[Extracted records Boundary: Start]
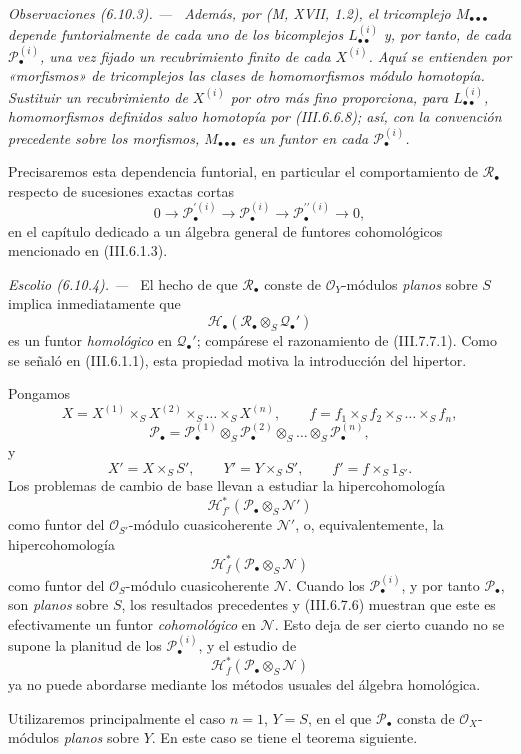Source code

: \documentclass[10pt,oneside]{book}
\newcommand{\sh}[1]{\mathscr{#1}}
\newcommand{\sref}[2][]{\textup{(#2)}}
\newenvironment{remarks}[1][]{\par\medskip\noindent\itshape Observaciones (#1). ---\ }{\par}
\newenvironment{scholium}[1][]{\par\medskip\noindent\textit{Escolio (#1). ---\ }}{\par}
\begin{document}
\begin{remarks}[6.10.3]
Además, por (M, XVII, 1.2), el tricomplejo
$M_{\bullet\bullet\bullet}$ depende \emph{funtorialmente} de cada uno de
los bicomplejos $L_{\bullet\bullet}^{(i)}$ y, por tanto, de cada
$\sh P_\bullet^{(i)}$, una vez fijado un recubrimiento finito de
cada $X^{(i)}$. Aquí se entienden por «morfismos» de tricomplejos
las \emph{clases de homomorfismos} módulo homotopía. Sustituir un
recubrimiento de $X^{(i)}$ por otro más fino proporciona, para
$L_{\bullet\bullet}^{(i)}$, homomorfismos definidos salvo
homotopía por \sref{III.6.6.8}; así, con la convención precedente
sobre los morfismos, $M_{\bullet\bullet\bullet}$ es un \emph{funtor} en
cada $\sh P_\bullet^{(i)}$.

Precisaremos esta dependencia funtorial, en particular el
comportamiento de $\sh R_\bullet$ respecto de sucesiones exactas
cortas
\[
  0\longrightarrow\sh P_\bullet^{\prime(i)}
  \longrightarrow\sh P_\bullet^{(i)}
  \longrightarrow\sh P_\bullet^{\prime\prime(i)}
  \longrightarrow0,
\]
en el capítulo dedicado a un álgebra general de funtores
cohomológicos mencionado en \sref{III.6.1.3}.
\end{remarks}

\begin{scholium}[6.10.4]
\label{III.6.10.4}
El hecho de que $\sh R_\bullet$ conste de $\sh O_Y$-módulos
\emph{planos} sobre $S$ implica inmediatamente que
\[
  \sh H_\bullet
  (\sh R_\bullet\otimes_S\sh Q_\bullet')
\]
es un funtor \emph{homológico} en $\sh Q_\bullet'$; compárese el
razonamiento de \sref{III.7.7.1}. Como se señaló en
\sref{III.6.1.1}, esta propiedad motiva la introducción del
hipertor.

Pongamos
\[
  X=X^{(1)}\times_SX^{(2)}\times_S\ldots\times_SX^{(n)},
  \qquad
  f=f_1\times_Sf_2\times_S\ldots\times_Sf_n,
\]
\[
  \sh P_\bullet
  =
  \sh P_\bullet^{(1)}
  \otimes_S\sh P_\bullet^{(2)}
  \otimes_S\ldots\otimes_S\sh P_\bullet^{(n)},
\]
y
\[
  X'=X\times_SS',
  \qquad
  Y'=Y\times_SS',
  \qquad
  f'=f\times_S1_{S'}.
\]
Los problemas de cambio de base llevan a estudiar la
hipercohomología
\[
  \sh H^*_{f'}
  (\sh P_\bullet\otimes_S\sh N')
\]
como funtor del $\sh O_{S'}$-módulo cuasicoherente $\sh N'$, o,
equivalentemente, la hipercohomología
\[
  \sh H^*_f
  (\sh P_\bullet\otimes_S\sh N)
\]
como funtor del $\sh O_S$-módulo cuasicoherente $\sh N$. Cuando
los $\sh P_\bullet^{(i)}$, y por tanto $\sh P_\bullet$, son
\emph{planos} sobre $S$, los resultados precedentes y
\sref{III.6.7.6} muestran que este es efectivamente un funtor
\emph{cohomológico} en $\sh N$. Esto deja de ser cierto cuando no se
supone la planitud de los $\sh P_\bullet^{(i)}$, y el estudio de
\[
  \sh H^*_f(\sh P_\bullet\otimes_S\sh N)
\]
ya no puede abordarse mediante los métodos usuales del álgebra
homológica.

Utilizaremos principalmente el caso $n=1$, $Y=S$, en el que
$\sh P_\bullet$ consta de $\sh O_X$-módulos \emph{planos} sobre $Y$.
En este caso se tiene el teorema siguiente.
\end{scholium}
\end{document}

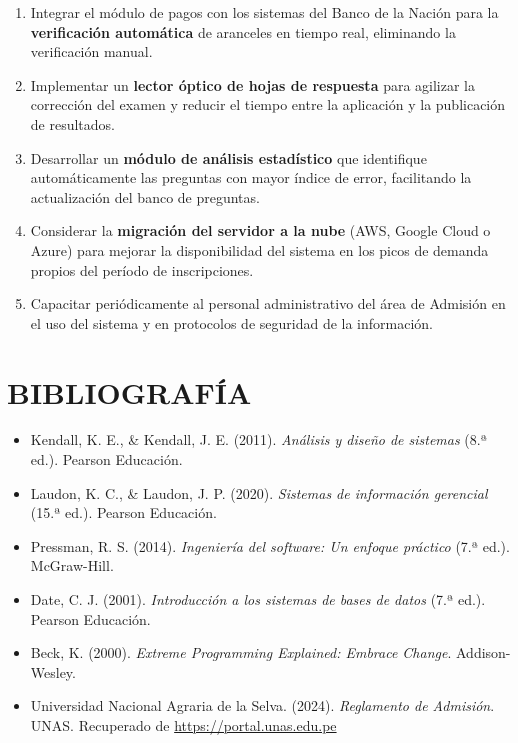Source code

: \documentclass[12pt, a4paper]{report}
\begin{document}
\begin{enumerate}
  \item Integrar el módulo de pagos con los sistemas del Banco de la Nación para la \textbf{verificación automática} de aranceles en tiempo real, eliminando la verificación manual.

  \item Implementar un \textbf{lector óptico de hojas de respuesta} para agilizar la corrección del examen y reducir el tiempo entre la aplicación y la publicación de resultados.

  \item Desarrollar un \textbf{módulo de análisis estadístico} que identifique automáticamente las preguntas con mayor índice de error, facilitando la actualización del banco de preguntas.

  \item Considerar la \textbf{migración del servidor a la nube} (AWS, Google Cloud o Azure) para mejorar la disponibilidad del sistema en los picos de demanda propios del período de inscripciones.

  \item Capacitar periódicamente al personal administrativo del área de Admisión en el uso del sistema y en protocolos de seguridad de la información.
\end{enumerate}


\chapter*{BIBLIOGRAFÍA}

\begin{itemize}[leftmargin=*, label={}]
  \item Kendall, K. E., \& Kendall, J. E. (2011). \textit{Análisis y diseño de sistemas} (8.ª ed.). Pearson Educación.

  \item Laudon, K. C., \& Laudon, J. P. (2020). \textit{Sistemas de información gerencial} (15.ª ed.). Pearson Educación.

  \item Pressman, R. S. (2014). \textit{Ingeniería del software: Un enfoque práctico} (7.ª ed.). McGraw-Hill.

  \item Date, C. J. (2001). \textit{Introducción a los sistemas de bases de datos} (7.ª ed.). Pearson Educación.

  \item Beck, K. (2000). \textit{Extreme Programming Explained: Embrace Change}. Addison-Wesley.

  \item Universidad Nacional Agraria de la Selva. (2024). \textit{Reglamento de Admisión}. UNAS. Recuperado de \url{https://portal.unas.edu.pe}
\end{itemize}
\end{document}

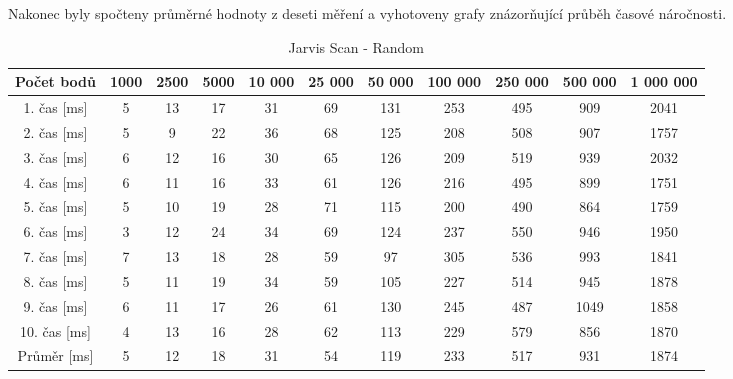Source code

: \documentclass{article}
\begin{document}
Nakonec byly spočteny průměrné hodnoty z deseti měření a vyhotoveny grafy znázorňující průběh časové náročnosti.
\begin{center}
	\begin{table}[]
	\centering
	\caption{Jarvis Scan - Random}
	\label{my-label}
	\begin{tabular}{|c|c|c|c|c|c|c|c|c|c|c|}
		\hline 
 	Počet bodů&  1000& 2500 & 5000 & 10 000 & 25 000 & 50 000  & 100 000  & 250 000  & 500 000 & 1 000 000  \\ \hline \hline
 		1. čas [ms]&  5&  13&  17&  31& 69 &    131&  253&  495&  909&  2041\\ \hline
 		2. čas [ms]&  5&    9&  22&  36&  68&    125&  208&  508&  907&  1757\\ \hline
 		3. čas [ms]&  6&  12&  16&  30&  65&    126&  209&  519&  939&  2032\\ \hline
 		4. čas [ms]&  6&  11&  16&  33&  61&    126&  216&  495&  899&  1751\\ \hline
 		5. čas [ms]&  5&  10&  19&  28&  71&   115 &  200&  490&  864&  1759\\ \hline
 		6. čas [ms]&  3&  12&  24&  34&  69&    124&  237&  550&  946&  1950\\ \hline
 		7. čas [ms]&  7&  13&  18&  28&  59&      97&  305&  536&  993&  1841\\ \hline
 		8. čas [ms]&  5&  11&  19&  34&  59&    105&  227&  514&  945&  1878\\ \hline
 		9. čas [ms]&  6&  11&  17&  26&  61&    130&  245&  487&  1049&  1858\\ \hline
		10. čas [ms]& 4 & 13 &  16&  28&  62&  113&  229&  579&  856&  1870\\ \hline \hline
 		Průměr [ms]& 5& 12 &18  &31  &54  &119  &233  &517  &931  & 1874 \\ \hline
	\end{tabular}


\end{table}
\end{center}
\end{document}
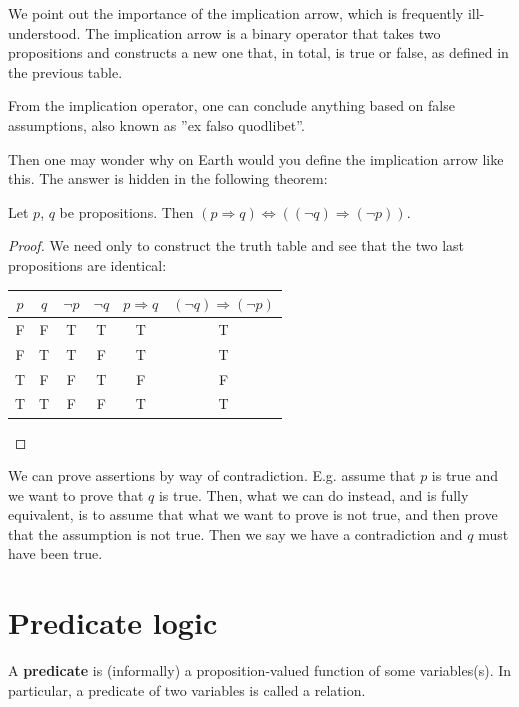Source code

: \documentclass[root.tex]{subfiles}
\begin{document}
We point out the importance of the implication arrow, which is frequently ill-understood. The implication arrow is a binary operator that takes two propositions and constructs a new one that, in total, is true or false, as defined in the previous table.
\begin{remark}
  From the implication operator, one can conclude anything based on false assumptions, also known as ''ex falso quodlibet''.
\end{remark}
Then one may wonder why on Earth would you define the implication arrow like this. The answer is hidden in the following theorem: 
\begin{theorem}
  Let $p$, $q$ be propositions. Then $(p \Rightarrow q) \Leftrightarrow ((\neg q)\Rightarrow (\neg p))$.
\end{theorem}
\newpage
\begin{proof}
  We need only to construct the truth table and see that the two last propositions are identical:
    \begin{table}[h]
      \centering
      \begin{tabular}{c|c||c|c|c|c}
        $p$ & $q$ & $\neg p$ & $ \neg q$ & $p \Rightarrow q$ & $(\neg q) \Rightarrow (\neg p)$ \\
        \hline
          \rule{0pt}{12pt} F & F & T & T & T & T\\
                           F & T & T & F & T & T\\
                           T & F & F & T & F & F\\
                           T & T & F & F & T & T
      \end{tabular}
    \end{table}

\end{proof}

\begin{corollary}
  We can prove assertions by way of contradiction. E.g. assume that $p$ is true and we want to prove that $q$ is true. Then, what we can do instead, and is fully equivalent, is to assume that what we want to prove is not true, and then prove that the assumption is not true. Then we say we have a contradiction and $q$ must have been true.
\end{corollary}


\section{Predicate logic}%
\begin{mydef}
  A \textbf{predicate} is (informally) a proposition-valued function of some variables(s). In particular, a predicate of two variables is called a relation.
\end{mydef}
\end{document}
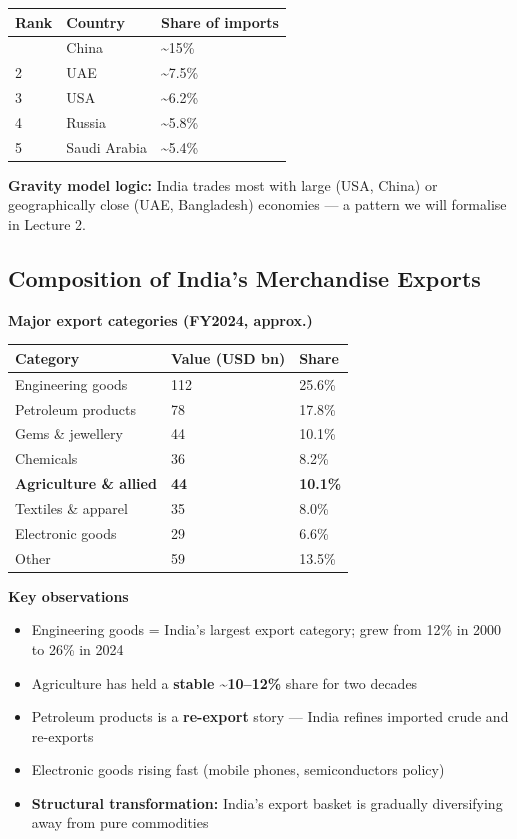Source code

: \documentclass[
  letterpaper,
  DIV=11,
  numbers=noendperiod]{scrartcl}
\providecommand{\tightlist}{%
  \setlength{\itemsep}{0pt}\setlength{\parskip}{0pt}}
\begin{document}
\begin{longtable}[]{@{}lll@{}}
\toprule\noalign{}
Rank & Country & Share of imports \\
\midrule\noalign{}
\endhead
\bottomrule\noalign{}
\endlastfoot
1 & China & \textasciitilde15\% \\
2 & UAE & \textasciitilde7.5\% \\
3 & USA & \textasciitilde6.2\% \\
4 & Russia & \textasciitilde5.8\% \\
5 & Saudi Arabia & \textasciitilde5.4\% \\
\end{longtable}

\textbf{Gravity model logic:} India trades most with large (USA, China)
or geographically close (UAE, Bangladesh) economies --- a pattern we
will formalise in Lecture 2.

\subsection{Composition of India's Merchandise
Exports}\label{composition-of-indias-merchandise-exports}

\textbf{Major export categories (FY2024, approx.)}

\begin{longtable}[]{@{}lll@{}}
\toprule\noalign{}
Category & Value (USD bn) & Share \\
\midrule\noalign{}
\endhead
\bottomrule\noalign{}
\endlastfoot
Engineering goods & 112 & 25.6\% \\
Petroleum products & 78 & 17.8\% \\
Gems \& jewellery & 44 & 10.1\% \\
Chemicals & 36 & 8.2\% \\
\textbf{Agriculture \& allied} & \textbf{44} & \textbf{10.1\%} \\
Textiles \& apparel & 35 & 8.0\% \\
Electronic goods & 29 & 6.6\% \\
Other & 59 & 13.5\% \\
\end{longtable}

\textbf{Key observations}

\begin{itemize}
\tightlist
\item
  Engineering goods = India's largest export category; grew from 12\% in
  2000 to 26\% in 2024
\item
  Agriculture has held a \textbf{stable \textasciitilde10--12\%} share
  for two decades
\item
  Petroleum products is a \textbf{re-export} story --- India refines
  imported crude and re-exports
\item
  Electronic goods rising fast (mobile phones, semiconductors policy)
\item
  \textbf{Structural transformation:} India's export basket is gradually
  diversifying away from pure commodities
\end{itemize}
\end{document}
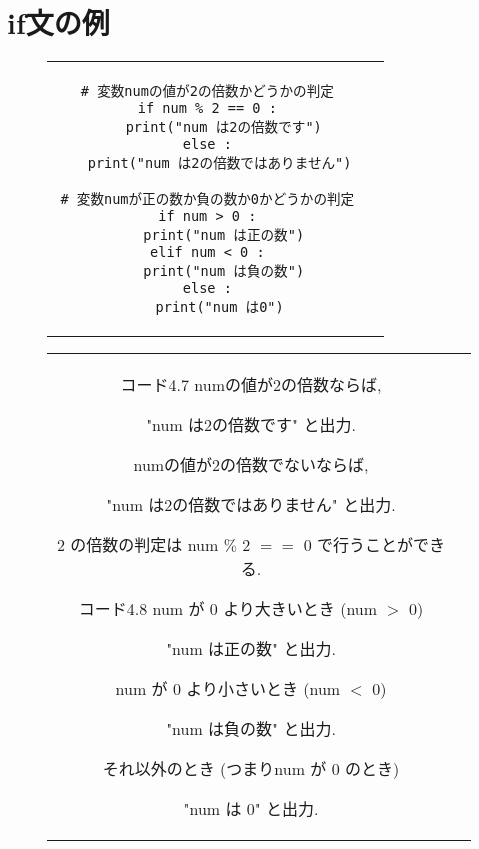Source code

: \documentclass[dvipdfmx]{jsbook}
\begin{document}
\section{if文の例}
\begin{figure}[htp]
	\begin{tabular}{cc}
		\begin{minipage}[t]{.45\textwidth}
			\begin{lstlisting}[caption=if文の例-その1]
# 変数numの値が2の倍数かどうかの判定
if num % 2 == 0 :
	print("num は2の倍数です")
else :
	print("num は2の倍数ではありません") \end{lstlisting}
		\end{minipage} \hspace{5truemm}
		\begin{minipage}[t]{.45\textwidth}
			\begin{lstlisting}[caption=if文の例-その2]
# 変数numが正の数か負の数か0かどうかの判定
if num > 0 :
	print("num は正の数")
elif num < 0 :
	print("num は負の数")
else :
	print("num は0") \end{lstlisting}
		\end{minipage}
	\end{tabular}
\end{figure}
\vspace{-10truemm}
\begin{figure}[htp]
	\begin{tabular}{cc}
		\begin{minipage}[t]{.46\textwidth}
			\begin{itembox}[l]{コード4.7}
				numの値が2の倍数ならば,  \par "num は2の倍数です" と出力.  \par
				numの値が2の倍数でないならば,  \par "num は2の倍数ではありません" と出力. \par
				2 の倍数の判定は num $\%$ 2 $==$ 0 で行うことができる. \par
			\end{itembox}
		\end{minipage} \hspace{7truemm}
		\begin{minipage}[t]{.44\textwidth}
			\begin{itembox}[l]{コード4.8}
				num が 0 より大きいとき (num $>$ 0) \par "num は正の数" と出力.  \par
				num が 0 より小さいとき (num $<$ 0) \par "num は負の数" と出力.  \par
				それ以外のとき (つまりnum が 0 のとき) \par "num は 0" と出力.  \par
			\end{itembox}
		\end{minipage}
	\end{tabular}
\end{figure}
\end{document}
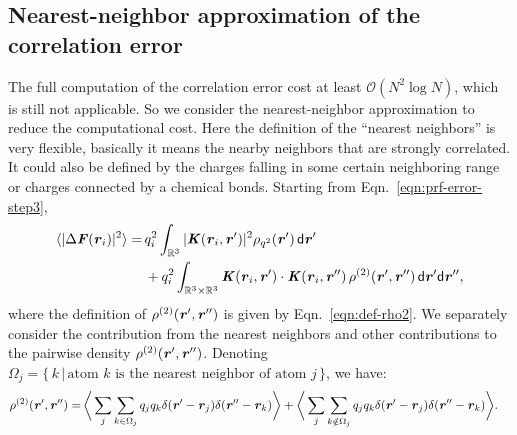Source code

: \documentclass[aps,pre,preprint,unsortedaddress]{revtex4}
\renewcommand{\v}[1]{\textbf{\textit{#1}}}
\renewcommand{\d}[1]{\textsf{#1}}
\begin{document}
\subsection{Nearest-neighbor approximation of the correlation
error}
The full computation of the correlation error cost at least $\mathcal
O(N^2\log N)$, which is still not applicable.
So we consider the nearest-neighbor approximation to reduce
the computational cost.
Here the definition of the ``nearest neighbors'' is
very flexible, basically it means the nearby neighbors that are
strongly correlated. It could also be defined by the charges falling in some
certain neighboring range or charges connected by a chemical bonds.
Starting from Eqn.~\eqref{eqn:prf-error-step3},
\begin{align} \nonumber
  \langle\vert\Delta\v F(\v r_i)\vert^2\rangle
  =\,&
  q_i^2\int_{\mathbb R^3}
  \vert\v K(\v r_i , \v r')\vert^2\rho_{q^2}(\v r')\,\d d\v r'
  \\
  & +
  q_i^2\int_{\mathbb R^3\times\mathbb R^3}
  \v K(\v r_i , \v r')\cdot\v K(\v r_i , \v r'')\,
  \rho^{(2)}(\v r', \v r'')
  \,\d d\v r'\d d\v r'',
\end{align}
where the definition of $\rho^{(2)}(\v r', \v r'')$ is given by
Eqn.~\eqref{eqn:def-rho2}.
We separately consider the  contribution from the nearest neighbors
and other contributions to
the pairwise density $\rho^{(2)}(\v r', \v r'')$.  Denoting
$\Omega_j = \{ \,k\,\vert\,
\textrm{atom $k$ is the nearest neighbor of atom $j$} \,\}$,
we have:
\begin{align}\label{eqn:split-rho-q2}
  \rho^{(2)}(\v r', \v r'')
  = &\,
  \bigg\langle
  \sum_j\sum_{k\in\Omega_j}q_j q_k\delta(\v r' - \v r_j)\delta(\v r'' - \v r_k)
  \bigg\rangle
  +
  \bigg\langle
  \sum_j\sum_{k\notin\Omega_j}q_j q_k\delta(\v r' - \v r_j)\delta(\v r'' - \v r_k)
  \bigg\rangle.
\end{align}
\end{document}
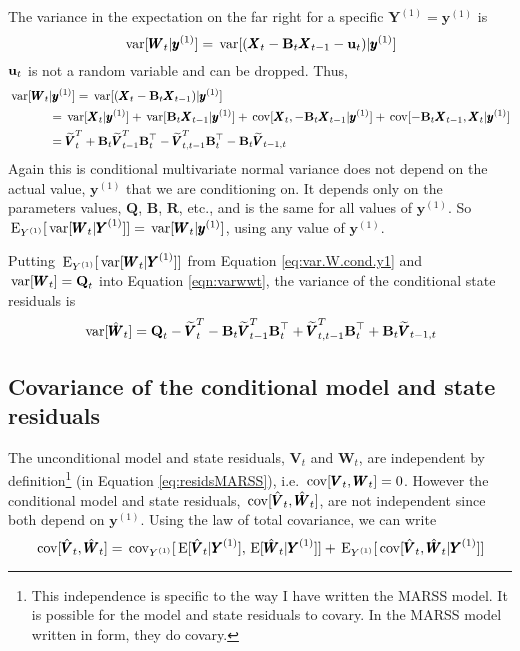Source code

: \documentclass[]{article}
\def\UPS{\mbox{\boldmath $\Upsilon$}}
\def\BB{\mbox{$\mathbf B$}}	\def\bb{\mbox{$\mathbf b$}} \def\Bb{\mbox{$\mathbf J$}} \def\Ba{\mbox{$\mathbf L$}} \def\Bm{\UPS}
\def\E{\,\textup{\textrm{E}}}
\def\QQ{\mbox{$\mathbf Q$}}	 \def\qq{\mbox{$\mathbf q$}} \def\Qb{\mbox{$\mathbf G$}}  \def\Qm{\mathbb{Q}}
\def\RR{\mbox{$\mathbf R$}}	 \def\rr{\mbox{$\mathbf r$}} \def\Rb{\mbox{$\mathbf H$}}	\def\Rm{\mathbb{R}}
\def\VV{\mbox{$\pmb{V}$}}	\def\vv{\mbox{$\pmb{v}$}}
\def\WW{\mbox{$\pmb{W}$}}	\def\ww{\mbox{$\pmb{w}$}}
\def\XX{\mbox{$\pmb{X}$}}	\def\xx{\mbox{$\pmb{x}$}}
\def\YY{\mbox{$\pmb{Y}$}}	\def\yy{\mbox{$\pmb{y}$}}
\def\var{\,\textup{\textrm{var}}}
\def\cov{\,\textup{\textrm{cov}}}
\def\hatVt{\widetilde{\VV}_t^T}
\def\hatVtm{\widetilde{\VV}_{t-1}^T}
\def\hatVttm{\widetilde{\VV}_{t,t-1}^T}
\begin{document}
The variance in the expectation on the far right for a specific $\YY^{(1)}=\yy^{(1)}$ is
\begin{equation}
\var[\WW_t|\yy^{(1)}] = \var[ (\XX_t - \BB_t\XX_{t-1}-\uu_t) | \yy^{(1)} ]
\end{equation}
$\mbox{$\mathbf u$}_t$  is not a random variable and can be dropped. Thus,
\begin{equation}\label{eq:var.W.cond.y1}
\begin{split}
\var[\WW_t&|\yy^{(1)}] = \var[ (\XX_t - \BB_t\XX_{t-1}) | \yy^{(1)} ] \\
& = \var[ \XX_t | \yy^{(1)} ] + \var[\BB_t\XX_{t-1} | \yy^{(1)} ] + \cov[\XX_t, -\BB_t\XX_{t-1} | \yy^{(1)} ] + \cov[ -\BB_t\XX_{t-1}, \XX_t | \yy^{(1)} ]\\
& = \hatVt + \BB_t \hatVtm \BB_t^\top - \hatVttm \BB_t^\top - \BB_t\widetilde{\VV}_{t-1,t}
\end{split}
\end{equation}
Again this is conditional multivariate normal variance does not depend on the actual value, $\yy^{(1)}$ that we are conditioning on.  It depends only on the parameters values, $\QQ$, $\BB$, $\RR$, etc., and is the same for all values of $\yy^{(1)}$. So $\E_{Y^{(1)}}[\var[\WW_t|\YY^{(1)}]] = \var[\WW_t|\yy^{(1)}]$, using any value of $\yy^{(1)}$.

Putting $\E_{Y^{(1)}}[\var[\WW_t|\YY^{(1)}]]$ from Equation \ref{eq:var.W.cond.y1} and $\var[\WW_t]=\QQ_t$ into Equation \ref{eqn:varwwt}, the variance of the conditional state residuals is
\begin{equation}
\var[\hat{\WW}_t] = \QQ_t - \hatVt - \BB_t \hatVtm \BB_t^\top + \hatVttm \BB_t^\top + \BB_t\widetilde{\VV}_{t-1,t}
\end{equation}

\subsection{Covariance of the conditional model and state residuals}
The unconditional model and state residuals, $\VV_t$ and $\WW_t$, are independent by definition\footnote{This independence is specific to the way I have written the MARSS model. It is possible for the model and state residuals to covary. In the MARSS model written in \citet{Harveyetal1998} form, they do covary.} (in Equation \ref{eq:residsMARSS}), i.e. $\cov[\VV_t,\WW_t]=0$.  However the conditional model and state residuals, $\cov[\hat{\VV}_t,\hat{\WW}_t]$, are not independent since both depend on $\yy^{(1)}$.  
Using the law of total covariance, we can write
\begin{equation}\label{eqn:covhatVtWt1}
\cov[\hat{\VV}_t,\hat{\WW}_t] = 
\cov_{Y^{(1)}}[\E[\hat{\VV}_t|\YY^{(1)}],\E[\hat{\WW}_t|\YY^{(1)}]] + \E_{Y^{(1)}}[\cov[\hat{\VV}_t, \hat{\WW}_t|\YY^{(1)}]]
\end{equation}
\end{document}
[Extracted records Boundary: End]
Each line holding the word "exports" must be pulled from the records.

▶ Output of the task:
Exports}\label{composition-of-indias-merchandise-exports}
  imported crude and re-exports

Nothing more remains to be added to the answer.